Food Wastes to Compost Or Not

DO COMPOST – For food compost it is important to use a plastic or metal compost bin:

– All your vegetable and fruit wastes, including rinds and cores even if they are moldy.
– Coffee grounds, tea bags and filters
– Crushed egg shells
– Stale bread, donuts, cookies, crackers, all foodstuffs produced from flour.
– Grains (cooked or uncooked): rice
– Fruit or vegetable pulp from making juice
– Expired boxed foods from the pantry; pasta
– Corn cobs and husks (cobs decompose very slowly)

DON’T COMPOST

– Meat or meat waste, such as bones, fat, gristle, skin, etc.
– Fish or fish waste
– Dairy products, such as cheese, butter, yogurt, cream cheese, cottage cheese, sour cream,
– Grease and oils

The Decision to Live Green

Home composting of food products is the decision to live green.
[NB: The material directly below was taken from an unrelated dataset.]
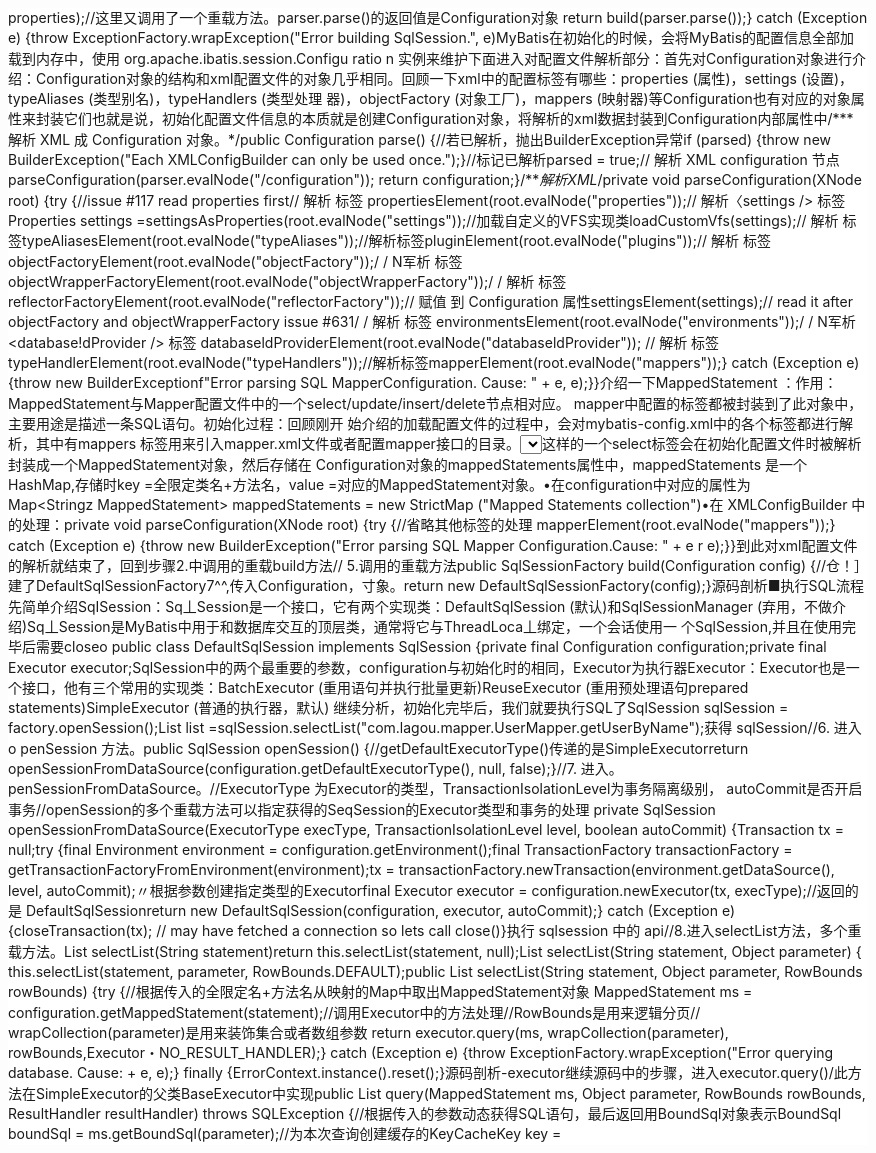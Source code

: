 properties);//这里又调用了一个重载方法。parser.parse()的返回值是Configuration对象 return build(parser.parse());} catch (Exception e) {throw ExceptionFactory.wrapException("Error building SqlSession.", e)MyBatis在初始化的时候，会将MyBatis的配置信息全部加载到内存中，使用 org.apache.ibatis.session.Configu ratio n 实例来维护下面进入对配置文件解析部分：首先对Configuration对象进行介绍：Configuration对象的结构和xml配置文件的对象几乎相同。回顾一下xml中的配置标签有哪些：properties (属性)，settings (设置)，typeAliases (类型别名)，typeHandlers (类型处理 器)，objectFactory (对象工厂)，mappers (映射器)等Configuration也有对应的对象属性来封装它们也就是说，初始化配置文件信息的本质就是创建Configuration对象，将解析的xml数据封装到Configuration内部属性中/*** 解析 XML 成 Configuration 对象。*/public Configuration parse() {//若已解析，抛出BuilderException异常if (parsed) {throw new BuilderException("Each XMLConfigBuilder can only be used once.");}//标记已解析parsed = true;// 解析 XML configuration 节点 parseConfiguration(parser.evalNode("/configuration")); return configuration;}/***解析XML*/private void parseConfiguration(XNode root) {try {//issue #117 read properties first// 解析 <properties /> 标签 propertiesElement(root.evalNode("properties"));// 解析〈settings /> 标签Properties settings =settingsAsProperties(root.evalNode("settings"));//加载自定义的VFS实现类loadCustomVfs(settings);// 解析 <typeAliases /> 标签typeAliasesElement(root.evalNode("typeAliases"));//解析<plugins />标签pluginElement(root.evalNode("plugins"));// 解析 <objectFactory /> 标签objectFactoryElement(root.evalNode("objectFactory"));/ / N军析 <obj ectWrapperFactory /> 标签objectWrapperFactoryElement(root.evalNode("objectWrapperFactory"));/ / 解析 <reflectorFactory /> 标签reflectorFactoryElement(root.evalNode("reflectorFactory"));// 赋值 <settings /> 到 Configuration 属性settingsElement(settings);// read it after objectFactory and objectWrapperFactory issue #631/ / 解析 <environments /> 标签 environmentsElement(root.evalNode("environments"));/ / N军析 <database!dProvider /> 标签 databaseldProviderElement(root.evalNode("databaseldProvider")); // 解析 <typeHandlers /> 标签typeHandlerElement(root.evalNode("typeHandlers"));//解析<mappers />标签mapperElement(root.evalNode("mappers"));} catch (Exception e) {throw new BuilderExceptionf"Error parsing SQL MapperConfiguration. Cause: " + e, e);}}介绍一下MappedStatement ：作用：MappedStatement与Mapper配置文件中的一个select/update/insert/delete节点相对应。 mapper中配置的标签都被封装到了此对象中，主要用途是描述一条SQL语句。初始化过程：回顾刚开 始介绍的加载配置文件的过程中，会对mybatis-config.xml中的各个标签都进行解析，其中有mappers 标签用来引入mapper.xml文件或者配置mapper接口的目录。<select id="getUser" resultType="user" >select * from user where id=#{id}</select>这样的一个select标签会在初始化配置文件时被解析封装成一个MappedStatement对象，然后存储在 Configuration对象的mappedStatements属性中，mappedStatements 是一个HashMap,存储时key =全限定类名+方法名，value =对应的MappedStatement对象。•在configuration中对应的属性为Map<Stringz MappedStatement> mappedStatements = new StrictMap<MappedStatement> ("Mapped Statements collection")•在 XMLConfigBuilder 中的处理：private void parseConfiguration(XNode root) {try {//省略其他标签的处理 mapperElement(root.evalNode("mappers"));} catch (Exception e) {throw new BuilderException("Error parsing SQL Mapper Configuration.Cause: " + e r e);}}到此对xml配置文件的解析就结束了，回到步骤2.中调用的重载build方法// 5.调用的重载方法public SqlSessionFactory build(Configuration config) {//仓！］建了DefaultSqlSessionFactory7^^,传入Configuration，寸象。return new DefaultSqlSessionFactory(config);}源码剖析■执行SQL流程先简单介绍SqISession：Sq丄Session是一个接口，它有两个实现类：DefaultSqlSession (默认)和SqlSessionManager (弃用，不做介绍)Sq丄Session是MyBatis中用于和数据库交互的顶层类，通常将它与ThreadLoca丄绑定，一个会话使用一 个SqlSession,并且在使用完毕后需要closeo public class DefaultSqlSession implements SqlSession {private final Configuration configuration;private final Executor executor;SqlSession中的两个最重要的参数，configuration与初始化时的相同，Executor为执行器Executor：Executor也是一个接口，他有三个常用的实现类：BatchExecutor (重用语句并执行批量更新)ReuseExecutor (重用预处理语句prepared statements)SimpleExecutor (普通的执行器，默认) 继续分析，初始化完毕后，我们就要执行SQL了SqlSession sqlSession = factory.openSession();List<User> list =sqlSession.selectList("com.lagou.mapper.UserMapper.getUserByName");获得 sqlSession//6. 进入 o penSession 方法。public SqlSession openSession() {//getDefaultExecutorType()传递的是SimpleExecutorreturn openSessionFromDataSource(configuration.getDefaultExecutorType(), null, false);}//7. 进入。penSessionFromDataSource。//ExecutorType 为Executor的类型，TransactionIsolationLevel为事务隔离级别， autoCommit是否开启事务//openSession的多个重载方法可以指定获得的SeqSession的Executor类型和事务的处理 private SqlSession openSessionFromDataSource(ExecutorType execType, TransactionIsolationLevel level, boolean autoCommit) {Transaction tx = null;try {final Environment environment = configuration.getEnvironment();final TransactionFactory transactionFactory = getTransactionFactoryFromEnvironment(environment);tx = transactionFactory.newTransaction(environment.getDataSource(), level, autoCommit);〃根据参数创建指定类型的Executorfinal Executor executor = configuration.newExecutor(tx, execType);//返回的是 DefaultSqlSessionreturn new DefaultSqlSession(configuration, executor, autoCommit);} catch (Exception e) {closeTransaction(tx); // may have fetched a connection so lets call close()}执行 sqlsession 中的 api//8.进入selectList方法，多个重载方法。List<E> selectList(String statement)return this.selectList(statement, null);List<E> selectList(String statement, Object parameter) { this.selectList(statement, parameter, RowBounds.DEFAULT);public <E> List<E> selectList(String statement, Object parameter, RowBounds rowBounds) {try {//根据传入的全限定名+方法名从映射的Map中取出MappedStatement对象 MappedStatement ms = configuration.getMappedStatement(statement);//调用Executor中的方法处理//RowBounds是用来逻辑分页// wrapCollection(parameter)是用来装饰集合或者数组参数 return executor.query(ms, wrapCollection(parameter), rowBounds,Executor・NO_RESULT_HANDLER);} catch (Exception e) {throw ExceptionFactory.wrapException("Error querying database. Cause: + e, e);} finally {ErrorContext.instance().reset();}源码剖析-executor继续源码中的步骤，进入executor.query()/此方法在SimpleExecutor的父类BaseExecutor中实现public <E> List<E> query(MappedStatement ms, Object parameter, RowBounds rowBounds, ResultHandler resultHandler) throws SQLException {//根据传入的参数动态获得SQL语句，最后返回用BoundSql对象表示BoundSql boundSql = ms.getBoundSql(parameter);//为本次查询创建缓存的KeyCacheKey key =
Store scraps in plastic bags in your refrigerator until you can place them in your compost bin. While preparing food, chop up scraps so they take up less space until placed in your compost bin. Scraps can be placed in a Kitchen Compost Pail until taken to your compost bin

The Kitchen Compost Pail

The best way to store food scraps until thrown into the compost bin is in a kitchen compost pail with a snap on secure lid. This pail can be kept under the sink. The kitchen scrap pail should have a secure lid, be washable, and have a handle. A plastic pail with a tight fitting lid is ideal.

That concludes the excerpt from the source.